Only lines with the string "textbf" should be returned from the data below.
====== WORKING DATA
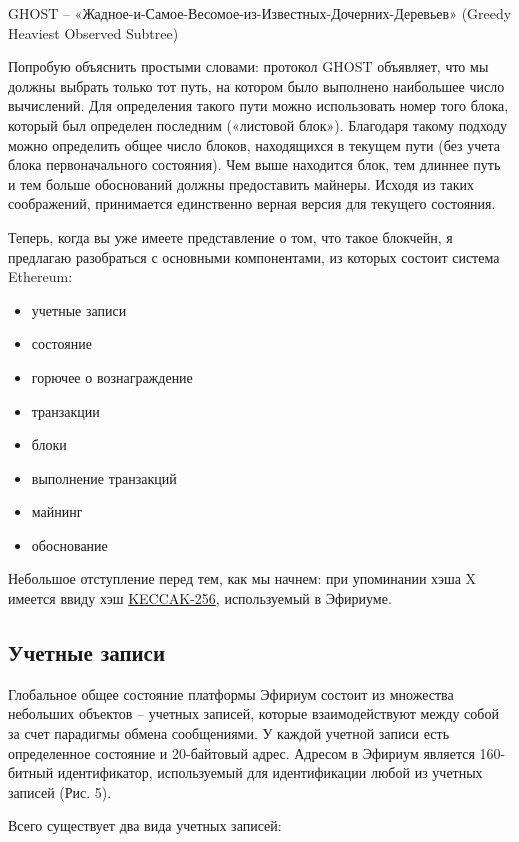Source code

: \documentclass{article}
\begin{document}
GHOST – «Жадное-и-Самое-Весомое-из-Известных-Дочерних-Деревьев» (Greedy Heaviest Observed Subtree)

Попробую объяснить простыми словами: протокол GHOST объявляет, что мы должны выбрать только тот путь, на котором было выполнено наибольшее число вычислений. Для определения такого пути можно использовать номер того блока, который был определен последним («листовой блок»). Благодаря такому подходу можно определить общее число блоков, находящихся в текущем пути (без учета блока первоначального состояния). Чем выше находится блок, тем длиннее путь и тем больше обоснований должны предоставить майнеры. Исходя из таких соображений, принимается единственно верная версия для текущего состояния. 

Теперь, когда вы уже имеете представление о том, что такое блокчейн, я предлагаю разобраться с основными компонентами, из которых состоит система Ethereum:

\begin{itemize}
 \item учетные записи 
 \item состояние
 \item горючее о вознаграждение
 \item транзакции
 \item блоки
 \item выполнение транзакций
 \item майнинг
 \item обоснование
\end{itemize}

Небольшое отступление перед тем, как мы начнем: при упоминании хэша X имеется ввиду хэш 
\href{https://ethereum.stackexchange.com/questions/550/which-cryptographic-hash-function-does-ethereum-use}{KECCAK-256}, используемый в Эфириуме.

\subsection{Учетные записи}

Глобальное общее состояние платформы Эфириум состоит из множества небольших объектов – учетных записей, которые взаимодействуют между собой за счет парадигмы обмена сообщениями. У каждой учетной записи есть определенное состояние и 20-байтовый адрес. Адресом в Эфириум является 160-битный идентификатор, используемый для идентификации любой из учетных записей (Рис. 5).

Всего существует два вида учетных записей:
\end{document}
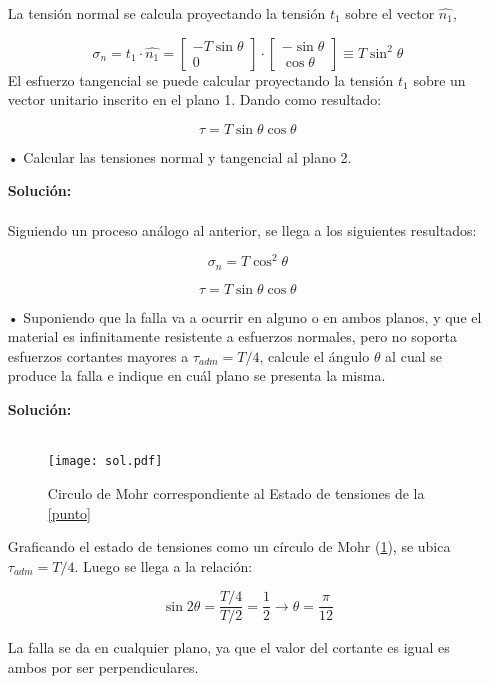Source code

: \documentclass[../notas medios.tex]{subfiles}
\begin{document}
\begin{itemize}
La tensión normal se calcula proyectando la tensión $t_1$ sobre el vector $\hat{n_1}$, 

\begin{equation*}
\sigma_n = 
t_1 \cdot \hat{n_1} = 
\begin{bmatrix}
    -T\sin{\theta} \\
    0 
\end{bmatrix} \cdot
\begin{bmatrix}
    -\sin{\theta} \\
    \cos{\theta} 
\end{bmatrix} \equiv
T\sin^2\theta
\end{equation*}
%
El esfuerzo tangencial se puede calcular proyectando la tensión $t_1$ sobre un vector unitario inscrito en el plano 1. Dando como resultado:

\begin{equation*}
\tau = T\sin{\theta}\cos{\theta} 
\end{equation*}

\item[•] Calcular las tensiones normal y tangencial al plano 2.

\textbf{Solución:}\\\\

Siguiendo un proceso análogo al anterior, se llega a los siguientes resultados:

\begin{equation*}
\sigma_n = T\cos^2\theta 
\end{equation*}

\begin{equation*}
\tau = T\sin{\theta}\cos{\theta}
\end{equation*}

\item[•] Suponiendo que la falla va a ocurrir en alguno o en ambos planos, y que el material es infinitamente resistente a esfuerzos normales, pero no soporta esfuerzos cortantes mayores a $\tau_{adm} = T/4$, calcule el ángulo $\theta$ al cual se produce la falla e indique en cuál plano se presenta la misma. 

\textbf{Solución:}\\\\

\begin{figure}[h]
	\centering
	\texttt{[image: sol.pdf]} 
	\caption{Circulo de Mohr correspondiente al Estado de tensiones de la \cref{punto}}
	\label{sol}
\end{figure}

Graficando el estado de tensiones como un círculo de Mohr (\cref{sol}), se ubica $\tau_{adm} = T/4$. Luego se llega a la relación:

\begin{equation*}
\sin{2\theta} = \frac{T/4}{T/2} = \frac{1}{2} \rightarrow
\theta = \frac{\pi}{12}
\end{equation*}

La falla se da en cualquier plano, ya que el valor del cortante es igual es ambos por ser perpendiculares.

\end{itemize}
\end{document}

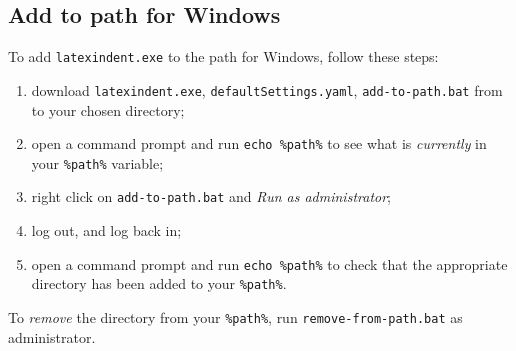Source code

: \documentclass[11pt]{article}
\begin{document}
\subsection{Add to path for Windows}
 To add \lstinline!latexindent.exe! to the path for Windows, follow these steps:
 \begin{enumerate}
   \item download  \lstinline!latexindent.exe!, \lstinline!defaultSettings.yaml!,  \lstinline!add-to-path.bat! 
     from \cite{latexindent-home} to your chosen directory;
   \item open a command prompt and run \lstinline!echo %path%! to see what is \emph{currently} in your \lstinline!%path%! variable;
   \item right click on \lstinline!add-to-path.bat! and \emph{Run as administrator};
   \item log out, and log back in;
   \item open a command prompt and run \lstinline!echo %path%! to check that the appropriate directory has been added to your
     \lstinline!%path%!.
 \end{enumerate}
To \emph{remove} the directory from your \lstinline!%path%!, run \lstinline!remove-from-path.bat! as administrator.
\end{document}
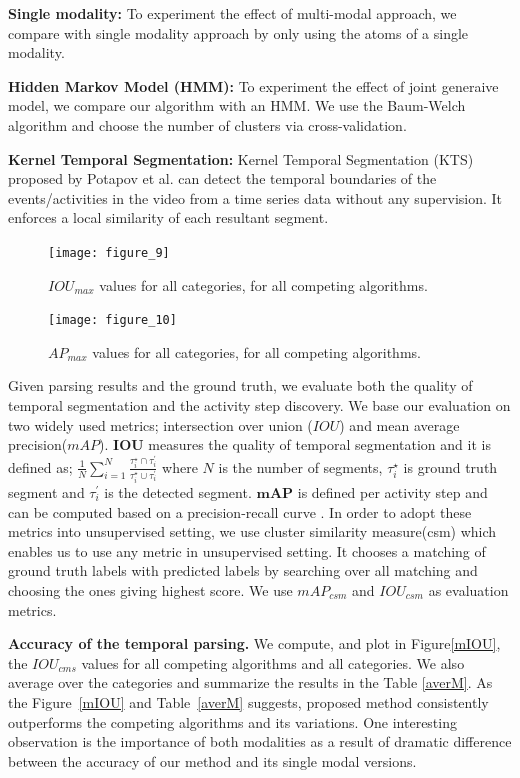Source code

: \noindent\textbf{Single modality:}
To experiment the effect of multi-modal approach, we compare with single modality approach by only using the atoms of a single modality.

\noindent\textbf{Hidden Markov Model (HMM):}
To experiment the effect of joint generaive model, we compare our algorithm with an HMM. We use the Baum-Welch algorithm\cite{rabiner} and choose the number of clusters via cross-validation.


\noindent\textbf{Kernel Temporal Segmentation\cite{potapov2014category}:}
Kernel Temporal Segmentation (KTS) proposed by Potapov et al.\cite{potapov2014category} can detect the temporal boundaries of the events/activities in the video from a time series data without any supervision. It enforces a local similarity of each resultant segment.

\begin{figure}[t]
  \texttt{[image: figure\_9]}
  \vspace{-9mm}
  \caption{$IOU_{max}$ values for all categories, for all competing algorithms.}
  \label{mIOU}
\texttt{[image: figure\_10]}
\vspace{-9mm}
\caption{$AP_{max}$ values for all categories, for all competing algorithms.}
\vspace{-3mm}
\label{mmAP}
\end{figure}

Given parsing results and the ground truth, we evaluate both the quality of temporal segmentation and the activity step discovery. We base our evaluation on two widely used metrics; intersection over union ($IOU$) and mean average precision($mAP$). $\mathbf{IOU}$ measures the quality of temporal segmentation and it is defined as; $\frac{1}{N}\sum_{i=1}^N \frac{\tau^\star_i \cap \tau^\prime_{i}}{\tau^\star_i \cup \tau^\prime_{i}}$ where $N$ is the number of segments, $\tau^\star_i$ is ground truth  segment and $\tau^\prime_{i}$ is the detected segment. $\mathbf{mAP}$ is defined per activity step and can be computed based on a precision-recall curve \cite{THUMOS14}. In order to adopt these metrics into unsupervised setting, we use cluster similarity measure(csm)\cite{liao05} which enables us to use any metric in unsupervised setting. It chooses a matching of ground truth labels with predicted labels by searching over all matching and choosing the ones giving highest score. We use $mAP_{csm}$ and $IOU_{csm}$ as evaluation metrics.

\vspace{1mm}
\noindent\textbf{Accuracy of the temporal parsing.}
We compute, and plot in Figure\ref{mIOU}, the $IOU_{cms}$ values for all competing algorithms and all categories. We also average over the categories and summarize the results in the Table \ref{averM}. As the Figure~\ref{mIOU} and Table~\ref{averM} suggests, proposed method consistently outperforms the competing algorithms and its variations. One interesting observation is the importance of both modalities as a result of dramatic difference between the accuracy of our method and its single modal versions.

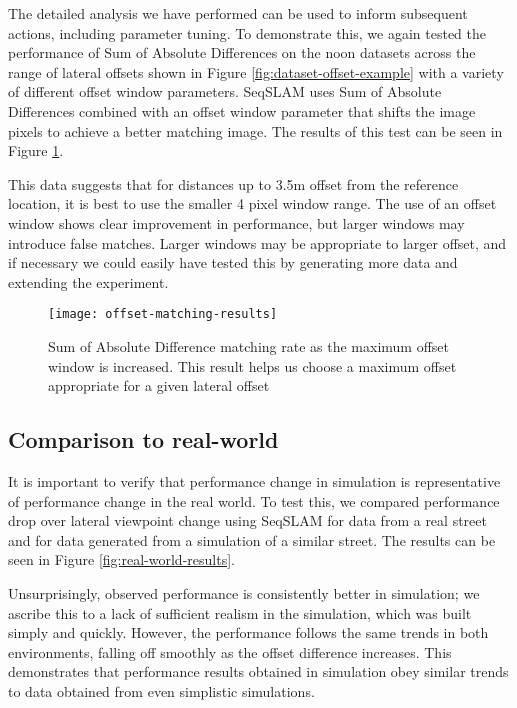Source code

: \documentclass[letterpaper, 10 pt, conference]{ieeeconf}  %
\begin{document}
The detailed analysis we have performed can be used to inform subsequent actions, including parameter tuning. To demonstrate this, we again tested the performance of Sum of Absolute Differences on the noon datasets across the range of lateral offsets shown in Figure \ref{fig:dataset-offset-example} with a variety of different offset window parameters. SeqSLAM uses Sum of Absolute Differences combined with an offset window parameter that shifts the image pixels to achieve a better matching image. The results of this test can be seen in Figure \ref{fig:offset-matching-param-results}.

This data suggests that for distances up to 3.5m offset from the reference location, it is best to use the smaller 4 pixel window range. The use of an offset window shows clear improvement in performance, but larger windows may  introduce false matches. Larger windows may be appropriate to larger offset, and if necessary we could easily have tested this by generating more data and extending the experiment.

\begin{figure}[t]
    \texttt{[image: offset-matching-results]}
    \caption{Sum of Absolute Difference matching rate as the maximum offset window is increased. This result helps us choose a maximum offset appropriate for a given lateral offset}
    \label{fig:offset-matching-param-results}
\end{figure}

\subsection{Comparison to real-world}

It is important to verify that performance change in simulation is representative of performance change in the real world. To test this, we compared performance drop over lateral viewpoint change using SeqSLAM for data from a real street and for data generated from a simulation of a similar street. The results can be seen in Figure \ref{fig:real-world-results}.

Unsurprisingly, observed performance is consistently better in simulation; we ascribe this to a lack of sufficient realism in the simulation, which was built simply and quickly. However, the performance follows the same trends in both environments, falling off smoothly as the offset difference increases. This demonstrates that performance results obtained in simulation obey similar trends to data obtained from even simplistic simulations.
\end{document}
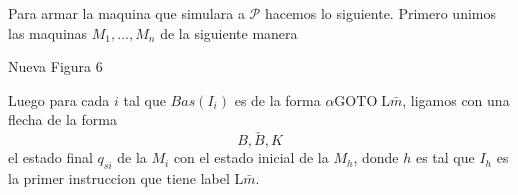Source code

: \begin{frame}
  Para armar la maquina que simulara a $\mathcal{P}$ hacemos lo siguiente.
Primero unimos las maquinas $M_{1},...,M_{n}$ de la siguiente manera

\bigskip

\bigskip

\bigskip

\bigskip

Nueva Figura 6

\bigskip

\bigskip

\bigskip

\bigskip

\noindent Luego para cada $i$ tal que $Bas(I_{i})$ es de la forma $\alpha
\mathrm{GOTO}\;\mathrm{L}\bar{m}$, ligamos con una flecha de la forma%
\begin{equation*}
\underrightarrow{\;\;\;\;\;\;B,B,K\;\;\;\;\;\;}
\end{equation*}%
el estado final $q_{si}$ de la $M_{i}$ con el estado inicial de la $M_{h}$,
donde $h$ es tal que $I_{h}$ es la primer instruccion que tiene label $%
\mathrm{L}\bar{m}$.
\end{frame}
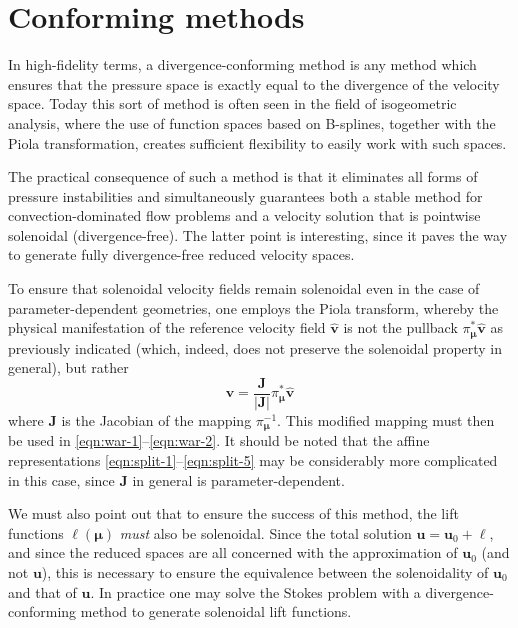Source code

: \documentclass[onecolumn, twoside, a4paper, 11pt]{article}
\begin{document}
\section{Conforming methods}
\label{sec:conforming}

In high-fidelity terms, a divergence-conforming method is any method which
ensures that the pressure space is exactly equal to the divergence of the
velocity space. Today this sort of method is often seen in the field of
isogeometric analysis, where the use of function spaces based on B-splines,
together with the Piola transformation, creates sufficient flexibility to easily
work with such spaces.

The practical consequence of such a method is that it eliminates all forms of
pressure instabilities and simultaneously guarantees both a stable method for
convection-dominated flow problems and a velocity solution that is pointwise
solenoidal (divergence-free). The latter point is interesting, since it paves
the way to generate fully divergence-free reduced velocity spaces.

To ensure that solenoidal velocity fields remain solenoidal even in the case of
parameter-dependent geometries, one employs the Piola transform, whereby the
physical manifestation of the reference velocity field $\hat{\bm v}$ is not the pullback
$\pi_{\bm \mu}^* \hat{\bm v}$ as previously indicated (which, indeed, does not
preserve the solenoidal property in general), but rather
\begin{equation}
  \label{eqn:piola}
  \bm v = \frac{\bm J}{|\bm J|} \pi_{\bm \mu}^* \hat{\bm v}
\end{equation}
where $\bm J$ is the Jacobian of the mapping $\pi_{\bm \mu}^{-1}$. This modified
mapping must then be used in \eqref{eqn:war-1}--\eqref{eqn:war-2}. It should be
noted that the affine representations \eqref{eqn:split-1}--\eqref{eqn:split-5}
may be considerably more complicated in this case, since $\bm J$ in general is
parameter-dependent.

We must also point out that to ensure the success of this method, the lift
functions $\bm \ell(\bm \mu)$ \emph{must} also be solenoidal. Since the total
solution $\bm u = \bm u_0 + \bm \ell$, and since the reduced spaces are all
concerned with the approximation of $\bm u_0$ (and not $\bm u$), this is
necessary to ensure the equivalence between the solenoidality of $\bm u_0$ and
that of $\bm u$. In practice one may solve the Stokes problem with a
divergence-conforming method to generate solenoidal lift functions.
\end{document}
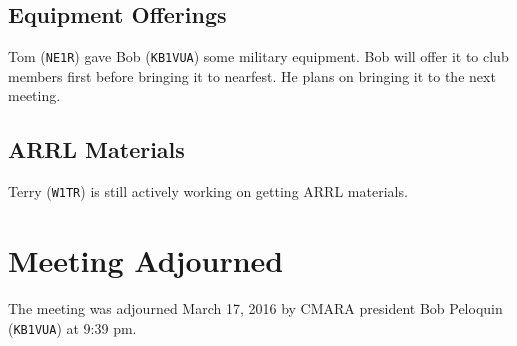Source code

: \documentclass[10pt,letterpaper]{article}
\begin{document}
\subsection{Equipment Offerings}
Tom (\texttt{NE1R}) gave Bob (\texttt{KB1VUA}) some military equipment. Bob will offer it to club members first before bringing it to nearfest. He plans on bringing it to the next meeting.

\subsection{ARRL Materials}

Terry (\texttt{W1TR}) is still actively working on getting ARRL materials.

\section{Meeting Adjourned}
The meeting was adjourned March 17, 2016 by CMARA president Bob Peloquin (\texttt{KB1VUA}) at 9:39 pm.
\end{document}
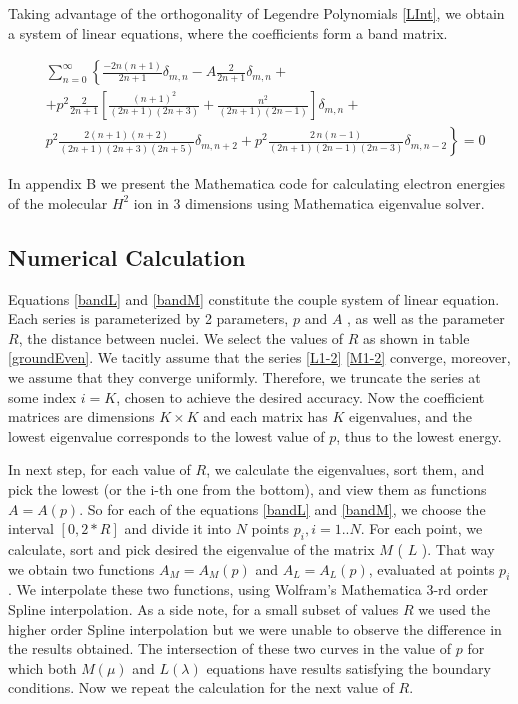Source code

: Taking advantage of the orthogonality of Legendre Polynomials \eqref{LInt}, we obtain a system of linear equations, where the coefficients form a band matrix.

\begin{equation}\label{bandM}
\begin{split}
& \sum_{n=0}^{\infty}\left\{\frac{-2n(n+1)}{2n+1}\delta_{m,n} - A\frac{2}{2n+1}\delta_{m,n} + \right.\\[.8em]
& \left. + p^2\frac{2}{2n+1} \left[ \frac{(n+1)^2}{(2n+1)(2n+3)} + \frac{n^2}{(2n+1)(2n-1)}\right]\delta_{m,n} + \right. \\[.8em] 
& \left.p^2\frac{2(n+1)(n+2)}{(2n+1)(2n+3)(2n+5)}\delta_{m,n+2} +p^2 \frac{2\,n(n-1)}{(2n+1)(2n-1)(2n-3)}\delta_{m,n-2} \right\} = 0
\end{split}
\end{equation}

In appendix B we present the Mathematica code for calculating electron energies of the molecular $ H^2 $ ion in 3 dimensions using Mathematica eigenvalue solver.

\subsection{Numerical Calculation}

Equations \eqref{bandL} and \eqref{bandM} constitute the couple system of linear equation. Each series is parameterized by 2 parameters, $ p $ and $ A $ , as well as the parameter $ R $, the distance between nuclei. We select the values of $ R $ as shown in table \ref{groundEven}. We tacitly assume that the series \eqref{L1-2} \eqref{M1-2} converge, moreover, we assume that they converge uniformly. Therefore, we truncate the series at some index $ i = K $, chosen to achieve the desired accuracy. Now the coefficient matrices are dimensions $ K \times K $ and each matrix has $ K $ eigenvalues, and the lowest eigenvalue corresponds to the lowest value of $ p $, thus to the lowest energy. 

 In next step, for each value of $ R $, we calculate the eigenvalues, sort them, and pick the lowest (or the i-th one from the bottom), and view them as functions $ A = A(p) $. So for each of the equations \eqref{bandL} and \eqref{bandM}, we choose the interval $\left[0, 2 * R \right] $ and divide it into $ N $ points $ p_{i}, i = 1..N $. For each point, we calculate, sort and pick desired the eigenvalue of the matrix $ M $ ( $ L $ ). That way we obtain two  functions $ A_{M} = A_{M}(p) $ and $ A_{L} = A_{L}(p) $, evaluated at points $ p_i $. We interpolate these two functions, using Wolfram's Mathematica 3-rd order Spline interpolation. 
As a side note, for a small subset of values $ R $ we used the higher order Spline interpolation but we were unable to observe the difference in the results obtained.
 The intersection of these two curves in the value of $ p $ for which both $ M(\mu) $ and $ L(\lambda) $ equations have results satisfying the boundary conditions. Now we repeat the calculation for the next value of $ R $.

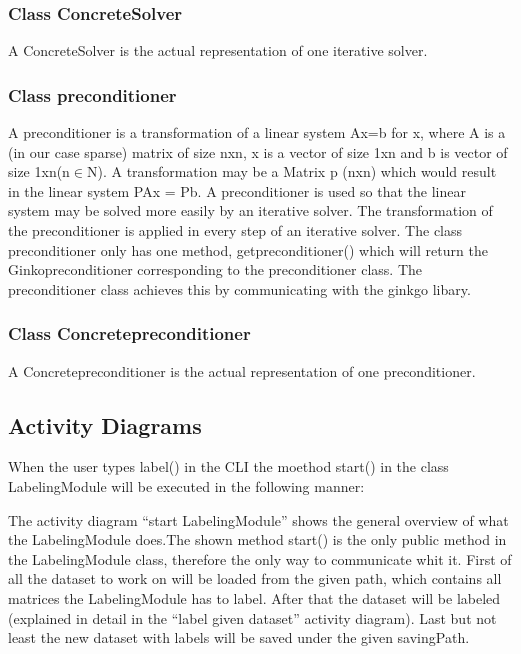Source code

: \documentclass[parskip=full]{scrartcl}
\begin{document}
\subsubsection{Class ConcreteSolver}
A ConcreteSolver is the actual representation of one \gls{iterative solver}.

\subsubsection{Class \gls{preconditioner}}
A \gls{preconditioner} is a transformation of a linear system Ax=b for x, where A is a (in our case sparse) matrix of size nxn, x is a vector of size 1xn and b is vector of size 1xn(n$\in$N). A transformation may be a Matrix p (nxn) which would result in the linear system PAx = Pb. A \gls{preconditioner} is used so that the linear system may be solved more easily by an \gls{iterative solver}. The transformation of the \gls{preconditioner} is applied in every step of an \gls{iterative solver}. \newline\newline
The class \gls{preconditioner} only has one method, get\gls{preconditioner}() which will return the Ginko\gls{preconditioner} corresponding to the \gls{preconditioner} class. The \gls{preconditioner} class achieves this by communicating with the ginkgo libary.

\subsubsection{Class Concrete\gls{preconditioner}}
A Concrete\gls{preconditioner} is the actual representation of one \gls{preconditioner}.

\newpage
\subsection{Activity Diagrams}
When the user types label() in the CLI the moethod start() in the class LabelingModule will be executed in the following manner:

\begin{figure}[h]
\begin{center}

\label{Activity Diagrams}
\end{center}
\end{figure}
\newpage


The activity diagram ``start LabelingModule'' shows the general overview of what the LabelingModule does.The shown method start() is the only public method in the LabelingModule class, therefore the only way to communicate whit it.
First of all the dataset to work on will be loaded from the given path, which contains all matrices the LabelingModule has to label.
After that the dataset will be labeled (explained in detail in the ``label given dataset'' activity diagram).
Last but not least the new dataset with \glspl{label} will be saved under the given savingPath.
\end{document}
============
ANSWER FOR THIS EXERCISE:
\textbf{Solución:}\\\\
\textbf{Solución:}\\\\
: \noindent\textbf{Single modality:}
\noindent\textbf{Hidden Markov Model (HMM):}
\noindent\textbf{Kernel Temporal Segmentation\cite{potapov2014category}:}
\noindent\textbf{Accuracy of the temporal parsing.}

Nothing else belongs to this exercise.